People in the business of selling things enjoy jaw-dropping profits, and California citrus growers rushed to plant their orchards with similar varieties. The two most popular were the seedless
Clementine nules
—the classic thin-skinned clementine—and W. Murcott Afourer, another seedless, flavorful, and easy-to-peel mandarin that ripened later than clementines and thus extended the growing season for California producers. But the trees had a bee problem. If bees made a trip to a clementine or Murcott blossom while brushed with the pollen of another citrus variety, the fruit would explode in a riot of seeds, ruining the farmer’s crop. To prevent cross-pollination, growers consulted with South African citrus experts, who recommended that they plant the varieties at least ten rows—or about a third of a mile—away from other types of citrus. On their advice, growers invested millions of dollars to plant thousands of trees on orchards across the southern swath of the Central Valley, carefully isolating the clementines and Murcotts ten rows away from other citrus trees.

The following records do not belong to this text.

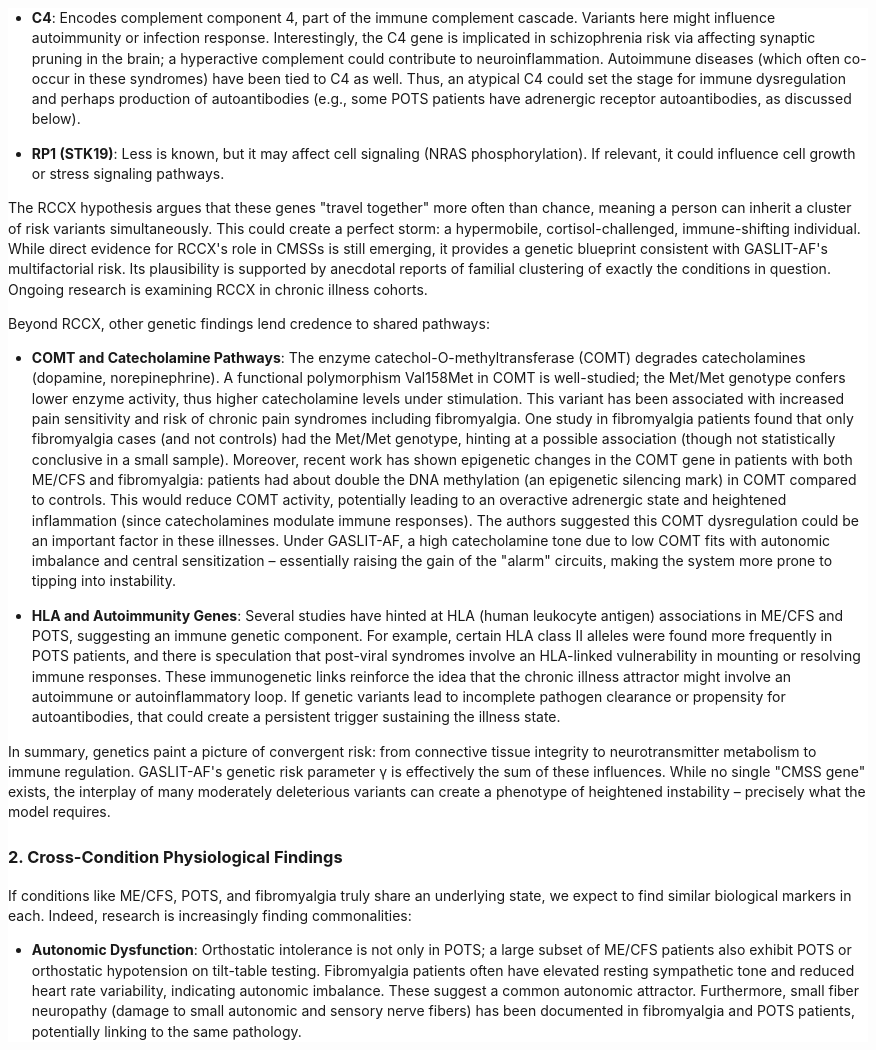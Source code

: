 - **C4**: Encodes complement component 4, part of the immune complement cascade. Variants here might influence autoimmunity or infection response. Interestingly, the C4 gene is implicated in schizophrenia risk via affecting synaptic pruning in the brain; a hyperactive complement could contribute to neuroinflammation. Autoimmune diseases (which often co-occur in these syndromes) have been tied to C4 as well. Thus, an atypical C4 could set the stage for immune dysregulation and perhaps production of autoantibodies (e.g., some POTS patients have adrenergic receptor autoantibodies, as discussed below).

- **RP1 (STK19)**: Less is known, but it may affect cell signaling (NRAS phosphorylation). If relevant, it could influence cell growth or stress signaling pathways.

The RCCX hypothesis argues that these genes "travel together" more often than chance, meaning a person can inherit a cluster of risk variants simultaneously. This could create a perfect storm: a hypermobile, cortisol-challenged, immune-shifting individual. While direct evidence for RCCX's role in CMSSs is still emerging, it provides a genetic blueprint consistent with GASLIT-AF's multifactorial risk. Its plausibility is supported by anecdotal reports of familial clustering of exactly the conditions in question. Ongoing research is examining RCCX in chronic illness cohorts.

Beyond RCCX, other genetic findings lend credence to shared pathways:

- **COMT and Catecholamine Pathways**: The enzyme catechol-O-methyltransferase (COMT) degrades catecholamines (dopamine, norepinephrine). A functional polymorphism Val158Met in COMT is well-studied; the Met/Met genotype confers lower enzyme activity, thus higher catecholamine levels under stimulation. This variant has been associated with increased pain sensitivity and risk of chronic pain syndromes including fibromyalgia. One study in fibromyalgia patients found that only fibromyalgia cases (and not controls) had the Met/Met genotype, hinting at a possible association (though not statistically conclusive in a small sample). Moreover, recent work has shown epigenetic changes in the COMT gene in patients with both ME/CFS and fibromyalgia: patients had about double the DNA methylation (an epigenetic silencing mark) in COMT compared to controls. This would reduce COMT activity, potentially leading to an overactive adrenergic state and heightened inflammation (since catecholamines modulate immune responses). The authors suggested this COMT dysregulation could be an important factor in these illnesses. Under GASLIT-AF, a high catecholamine tone due to low COMT fits with autonomic imbalance and central sensitization – essentially raising the gain of the "alarm" circuits, making the system more prone to tipping into instability.

- **HLA and Autoimmunity Genes**: Several studies have hinted at HLA (human leukocyte antigen) associations in ME/CFS and POTS, suggesting an immune genetic component. For example, certain HLA class II alleles were found more frequently in POTS patients, and there is speculation that post-viral syndromes involve an HLA-linked vulnerability in mounting or resolving immune responses. These immunogenetic links reinforce the idea that the chronic illness attractor might involve an autoimmune or autoinflammatory loop. If genetic variants lead to incomplete pathogen clearance or propensity for autoantibodies, that could create a persistent trigger sustaining the illness state.

In summary, genetics paint a picture of convergent risk: from connective tissue integrity to neurotransmitter metabolism to immune regulation. GASLIT-AF's genetic risk parameter γ is effectively the sum of these influences. While no single "CMSS gene" exists, the interplay of many moderately deleterious variants can create a phenotype of heightened instability – precisely what the model requires.

### 2. Cross-Condition Physiological Findings

If conditions like ME/CFS, POTS, and fibromyalgia truly share an underlying state, we expect to find similar biological markers in each. Indeed, research is increasingly finding commonalities:

- **Autonomic Dysfunction**: Orthostatic intolerance is not only in POTS; a large subset of ME/CFS patients also exhibit POTS or orthostatic hypotension on tilt-table testing. Fibromyalgia patients often have elevated resting sympathetic tone and reduced heart rate variability, indicating autonomic imbalance. These suggest a common autonomic attractor. Furthermore, small fiber neuropathy (damage to small autonomic and sensory nerve fibers) has been documented in fibromyalgia and POTS patients, potentially linking to the same pathology.

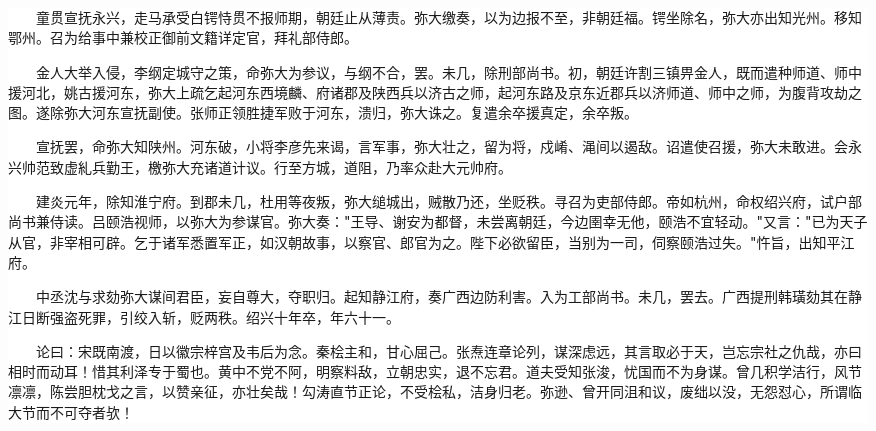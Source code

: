 　　童贯宣抚永兴，走马承受白锷恃贯不报师期，朝廷止从薄责。弥大缴奏，以为边报不至，非朝廷福。锷坐除名，弥大亦出知光州。移知鄂州。召为给事中兼校正御前文籍详定官，拜礼部侍郎。

　　金人大举入侵，李纲定城守之策，命弥大为参议，与纲不合，罢。未几，除刑部尚书。初，朝廷许割三镇畀金人，既而遣种师道、师中援河北，姚古援河东，弥大上疏乞起河东西境麟、府诸郡及陕西兵以济古之师，起河东路及京东近郡兵以济师道、师中之师，为腹背攻劫之图。遂除弥大河东宣抚副使。张师正领胜捷军败于河东，溃归，弥大诛之。复遣余卒援真定，余卒叛。

　　宣抚罢，命弥大知陕州。河东破，小将李彦先来谒，言军事，弥大壮之，留为将，戍崤、渑间以遏敌。诏遣使召援，弥大未敢进。会永兴帅范致虚糺兵勤王，檄弥大充诸道计议。行至方城，道阻，乃率众赴大元帅府。

　　建炎元年，除知淮宁府。到郡未几，杜用等夜叛，弥大缒城出，贼散乃还，坐贬秩。寻召为吏部侍郎。帝如杭州，命权绍兴府，试户部尚书兼侍读。吕颐浩视师，以弥大为参谋官。弥大奏："王导、谢安为都督，未尝离朝廷，今边圉幸无他，颐浩不宜轻动。"又言："已为天子从官，非宰相可辟。乞于诸军悉置军正，如汉朝故事，以察官、郎官为之。陛下必欲留臣，当别为一司，伺察颐浩过失。"忤旨，出知平江府。

　　中丞沈与求劾弥大谋间君臣，妄自尊大，夺职归。起知静江府，奏广西边防利害。入为工部尚书。未几，罢去。广西提刑韩璜劾其在静江日断强盗死罪，引绞入斩，贬两秩。绍兴十年卒，年六十一。

　　论曰：宋既南渡，日以徽宗梓宫及韦后为念。秦桧主和，甘心屈己。张焘连章论列，谋深虑远，其言取必于天，岂忘宗社之仇哉，亦曰相时而动耳！惜其利泽专于蜀也。黄中不党不阿，明察料敌，立朝忠实，退不忘君。道夫受知张浚，忧国而不为身谋。曾几积学洁行，风节凛凛，陈尝胆枕戈之言，以赞亲征，亦壮矣哉！勾涛直节正论，不受桧私，洁身归老。弥逊、曾开同沮和议，废绌以没，无怨怼心，所谓临大节而不可夺者欤！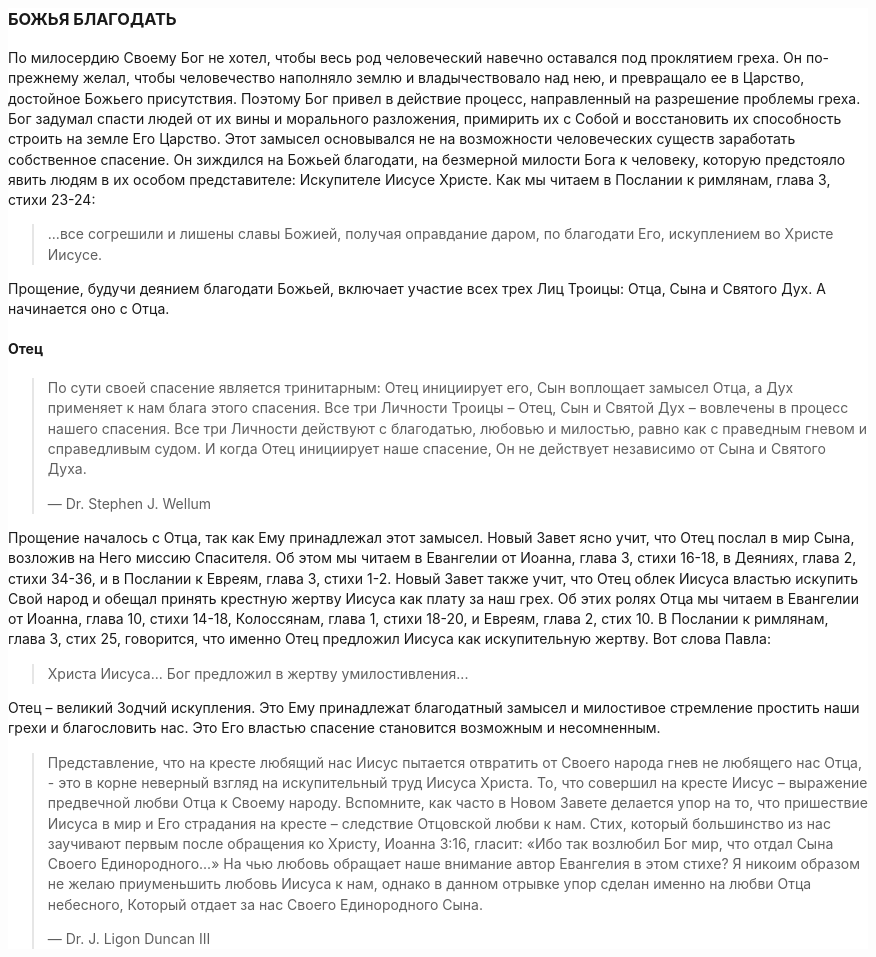 ### БОЖЬЯ БЛАГОДАТЬ

По милосердию Своему Бог не хотел, чтобы весь род человеческий навечно оставался под проклятием греха. Он по-прежнему желал, чтобы человечество наполняло землю и владычествовало над нею, и превращало ее в Царство, достойное Божьего присутствия. Поэтому Бог привел в действие процесс, направленный на разрешение проблемы греха. Бог задумал спасти людей от их вины и морального разложения, примирить их с Собой и восстановить их способность строить на земле Его Царство. Этот замысел основывался не на возможности человеческих существ заработать собственное спасение. Он зиждился на Божьей благодати, на безмерной милости Бога к человеку, которую предстояло явить людям в их особом представителе: Искупителе Иисусе Христе.
Как мы читаем в Послании к римлянам, глава 3, стихи 23-24:

>  ...все согрешили и лишены славы Божией, получая оправдание даром, по благодати Его, искуплением во Христе Иисусе.

Прощение, будучи деянием благодати Божьей, включает участие всех трех Лиц Троицы: Отца, Сына и Святого Дух. А начинается оно с Отца.

#### Отец

> По сути своей спасение является тринитарным: Отец инициирует его, Сын воплощает замысел Отца, а Дух применяет к нам блага этого спасения. Все три Личности Троицы – Отец, Сын и Святой Дух – вовлечены в процесс нашего спасения. Все три Личности действуют с благодатью, любовью и милостью, равно как с праведным гневом и справедливым судом. И когда Отец инициирует наше спасение, Он не действует независимо от Сына и Святого Духа.
> 
> —	Dr. Stephen J. Wellum

Прощение началось с Отца, так как Ему принадлежал этот замысел. Новый Завет ясно учит, что Отец послал в мир Сына, возложив на Него миссию Спасителя. Об этом мы читаем в Евангелии от Иоанна, глава 3, стихи 16-18, в Деяниях, глава 2, стихи 34-36, и в Послании к Евреям, глава 3, стихи 1-2.
Новый Завет также учит, что Отец облек Иисуса властью искупить Свой народ и обещал принять крестную жертву Иисуса как плату за наш грех. Об этих ролях Отца мы читаем в Евангелии от Иоанна, глава 10, стихи 14-18, Колоссянам, глава 1, стихи 18-20, и Евреям, глава 2, стих 10.
В Послании к римлянам, глава 3, стих 25, говорится, что именно Отец предложил Иисуса как искупительную жертву. Вот слова Павла:

> Христа Иисуса... Бог предложил в жертву умилостивления...

Отец – великий Зодчий искупления. Это Ему принадлежат благодатный замысел и милостивое стремление простить наши грехи и благословить нас. Это Его властью спасение становится возможным и несомненным.

> Представление, что на кресте любящий нас Иисус пытается отвратить от Своего народа гнев не любящего нас Отца, - это в корне неверный взгляд на искупительный труд Иисуса Христа. То, что совершил на кресте Иисус – выражение предвечной любви Отца к Своему народу. Вспомните, как часто в Новом Завете делается упор на то, что пришествие Иисуса в мир и Его страдания на кресте – следствие Отцовской любви к нам. Стих, который большинство из нас заучивают первым после обращения ко Христу, Иоанна 3:16, гласит: «Ибо так возлюбил Бог мир, что отдал Сына Своего Единородного...» На чью любовь обращает наше внимание автор Евангелия в этом стихе? Я никоим образом не желаю приуменьшить любовь Иисуса к нам, однако в данном отрывке упор сделан именно на любви Отца небесного, Который отдает за нас Своего Единородного Сына.
> 
> —	Dr. J. Ligon Duncan III
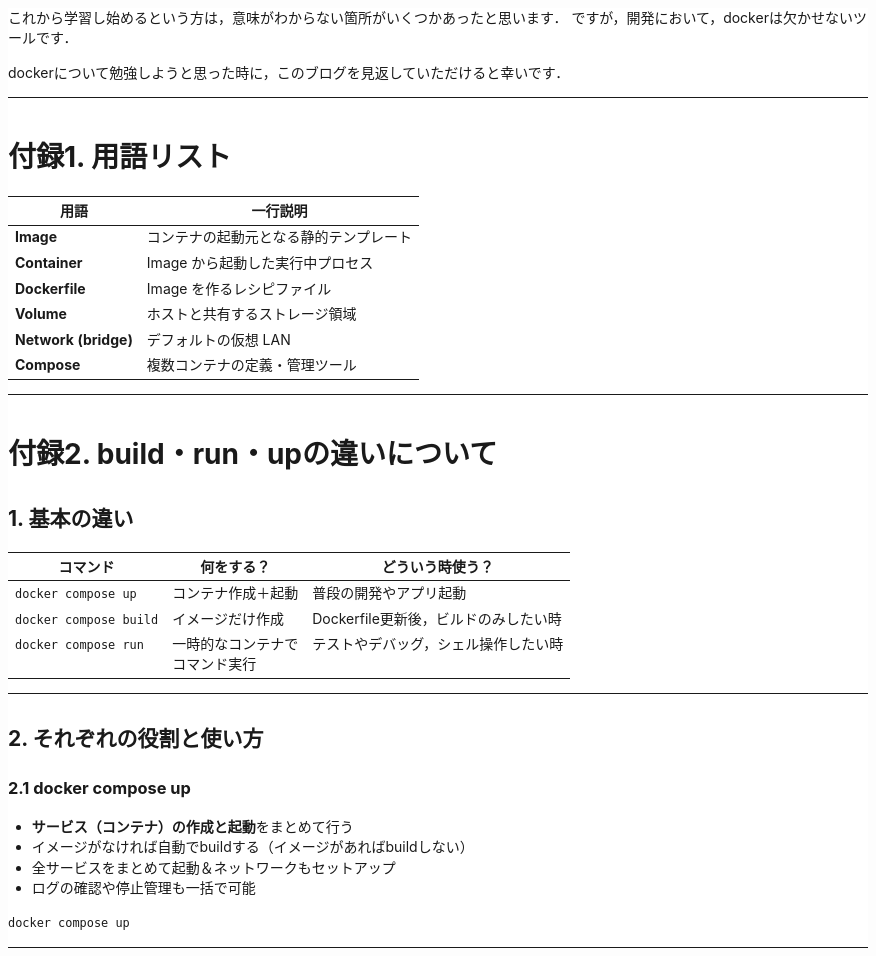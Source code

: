これから学習し始めるという方は，意味がわからない箇所がいくつかあったと思います．
ですが，開発において，dockerは欠かせないツールです．

dockerについて勉強しようと思った時に，このブログを見返していただけると幸いです．

---

# 付録1. 用語リスト 

| 用語                   | 一行説明                |
| -------------------- | ------------------- |
| **Image**            | コンテナの起動元となる静的テンプレート |
| **Container**        | Image から起動した実行中プロセス |
| **Dockerfile**       | Image を作るレシピファイル    |
| **Volume**           | ホストと共有するストレージ領域     |
| **Network (bridge)** | デフォルトの仮想 LAN        |
| **Compose**          | 複数コンテナの定義・管理ツール     |

---

# 付録2. build・run・upの違いについて

## 1. 基本の違い

| コマンド                   | 何をする？           | どういう時使う？                |
| ---------------------- | --------------- | ----------------------- |
| `docker compose up`    | コンテナ作成＋起動       | 普段の開発やアプリ起動             |
| `docker compose build` | イメージだけ作成        | Dockerfile更新後，ビルドのみしたい時 |
| `docker compose run`   | 一時的なコンテナで<br>コマンド実行 | テストやデバッグ，シェル操作したい時      |

---

## 2. それぞれの役割と使い方

### 2.1 docker compose up

* **サービス（コンテナ）の作成と起動**をまとめて行う
* イメージがなければ自動でbuildする（イメージがあればbuildしない）
* 全サービスをまとめて起動＆ネットワークもセットアップ
* ログの確認や停止管理も一括で可能

```sh
docker compose up
```

---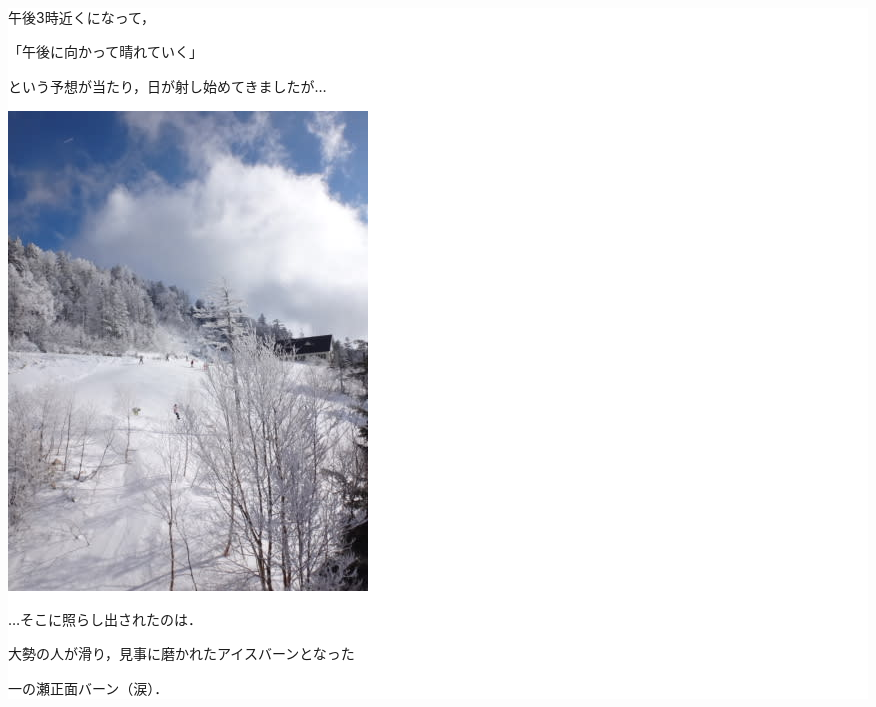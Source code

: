 



午後3時近くになって，


「午後に向かって晴れていく」


という予想が当たり，日が射し始めてきましたが…




![3a9b8653d7db1f4f914794129b770227.jpg](images/3a9b8653d7db1f4f914794129b770227.jpg)




…そこに照らし出されたのは．


大勢の人が滑り，見事に磨かれたアイスバーンとなった


一の瀬正面バーン（涙）．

Unfortunately, that wasn’t enough. In 2003, Sun Pacific—one of the earliest growers to plant mandarins in the Central Valley and a partner, with Paramount, in a joint venture to sell and market clementines and Murcotts under the California “Cuties” brand—found significant seeds in some of its plantings. The fruit had to be sold for juice at a deeply discounted price. The buffer zone, it turned out, was about six times too small. The South African experts had believed that the ten-row buffer was sufficient because bees tend to return to the same small area each time they leave the hive. It’s true, bees stay “constant” to one plant in one area. But bees also transfer pollen from worker to worker inside the hives. And if a bee that had visited a clementine tree rubbed against a bee that had visited a different type of citrus blossom, then returned to the clementines for another nip, it would effectively poison the flower, creating a seedy fruit that was worthless on the premium citrus market. So the proper buffer was in fact two miles. This presented a problem for growers who had staked big money on seedless fruit trees. Either the trees or the bees had to move. Because bees are easier to move than trees, Sun Pacific asked beekeepers in Maricopa, where most of the company’s seedless mandarin trees had been planted, to clear the area of bees within two miles of their plantings. As recompense, the company found the beekeepers new locations on Sun Pacific’s holdings in the main citrus-growing area farther north. They effectively emptied the area of bees in what Joe Traynor, a Bakersfield-based bee broker who represented some of the beekeepers in their dealings with Sun Pacific, came to call a honey bee “cleansing.”

In 2006, Paramount Citrus encountered the same problem and attempted a similar cleansing. They sent beekeepers near Paramount’s mandarin groves a letter explaining that their bees were “trespassing” on Paramount’s clementine crop and should move their hives a minimum of two miles away. Should the beekeepers resist, Paramount threatened to seek compensation for “any and all damages caused to its crops as well as punitive damages.” Paramount offered alternative bee yards, as Sun Pacific had, but there simply weren’t enough good locations to absorb all the displaced bees. Creating a two-mile bee-free zone around the eight sites Paramount sought to protect meant clearing about seventy thousand acres of prime citrus-belt territory of bees. Pollination had become a crime, as had the mere existence of bees in a large swath of the Central Valley.

Unlike almonds, most orange trees do not need bees—they can pollinate themselves, and for that reason, bee guys who place their hives in citrus orchards typically pay the growers a couple of dollars a colony (or a few cases of highly coveted orange blossom honey) for the privilege. Now some beekeepers who had kept their bees on nearby properties for decades were being kicked off their longtime yards, lest the landowners feel the wrath of Paramount’s considerable—paramount—power.